══ EXCERPTED DATA

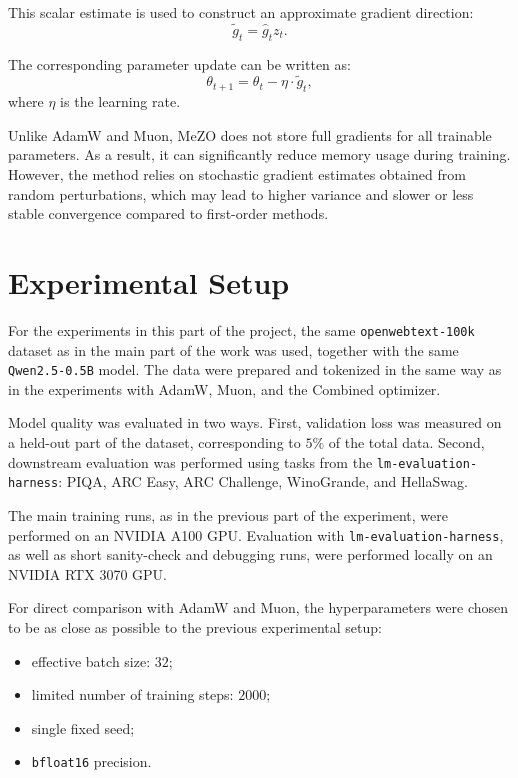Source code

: \documentclass{article}
\begin{document}
This scalar estimate is used to construct an approximate gradient direction:
\[
\tilde{g}_t = \hat{g}_t z_t.
\]

The corresponding parameter update can be written as:
\[
\theta_{t+1}
=
\theta_t - \eta \cdot \tilde{g}_t,
\]
where $\eta$ is the learning rate.

Unlike AdamW and Muon, MeZO does not store full gradients for all trainable parameters. As a result, it can significantly reduce memory usage during training. However, the method relies on stochastic gradient estimates obtained from random perturbations, which may lead to higher variance and slower or less stable convergence compared to first-order methods.

\section{Experimental Setup}

For the experiments in this part of the project, the same \texttt{openwebtext-100k} dataset as in the main part of the work was used, together with the same \texttt{Qwen2.5-0.5B} model. The data were prepared and tokenized in the same way as in the experiments with AdamW, Muon, and the Combined optimizer.

Model quality was evaluated in two ways. First, validation loss was measured on a held-out part of the dataset, corresponding to $5\%$ of the total data. Second, downstream evaluation was performed using tasks from the \texttt{lm-evaluation-harness}: PIQA, ARC Easy, ARC Challenge, WinoGrande, and HellaSwag.

The main training runs, as in the previous part of the experiment, were performed on an NVIDIA A100 GPU. Evaluation with \texttt{lm-evaluation-harness}, as well as short sanity-check and debugging runs, were performed locally on an NVIDIA RTX 3070 GPU.

For direct comparison with AdamW and Muon, the hyperparameters were chosen to be as close as possible to the previous experimental setup:

\begin{itemize}
    \item effective batch size: $32$;
    \item limited number of training steps: $2000$;
    \item single fixed seed;
    \item \texttt{bfloat16} precision.
\end{itemize}
\end{document}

════

§ **TASK REQUIREMENTS**: Above is a listing; print exactly its lines from the one with "Unlike AdamW and" through the one with "The main training", and no other lines.

§ **SOLUTION**:
Unlike AdamW and Muon, MeZO does not store full gradients for all trainable parameters. As a result, it can significantly reduce memory usage during training. However, the method relies on stochastic gradient estimates obtained from random perturbations, which may lead to higher variance and slower or less stable convergence compared to first-order methods.

\section{Experimental Setup}

For the experiments in this part of the project, the same \texttt{openwebtext-100k} dataset as in the main part of the work was used, together with the same \texttt{Qwen2.5-0.5B} model. The data were prepared and tokenized in the same way as in the experiments with AdamW, Muon, and the Combined optimizer.

Model quality was evaluated in two ways. First, validation loss was measured on a held-out part of the dataset, corresponding to $5\%$ of the total data. Second, downstream evaluation was performed using tasks from the \texttt{lm-evaluation-harness}: PIQA, ARC Easy, ARC Challenge, WinoGrande, and HellaSwag.

The main training runs, as in the previous part of the experiment, were performed on an NVIDIA A100 GPU. Evaluation with \texttt{lm-evaluation-harness}, as well as short sanity-check and debugging runs, were performed locally on an NVIDIA RTX 3070 GPU.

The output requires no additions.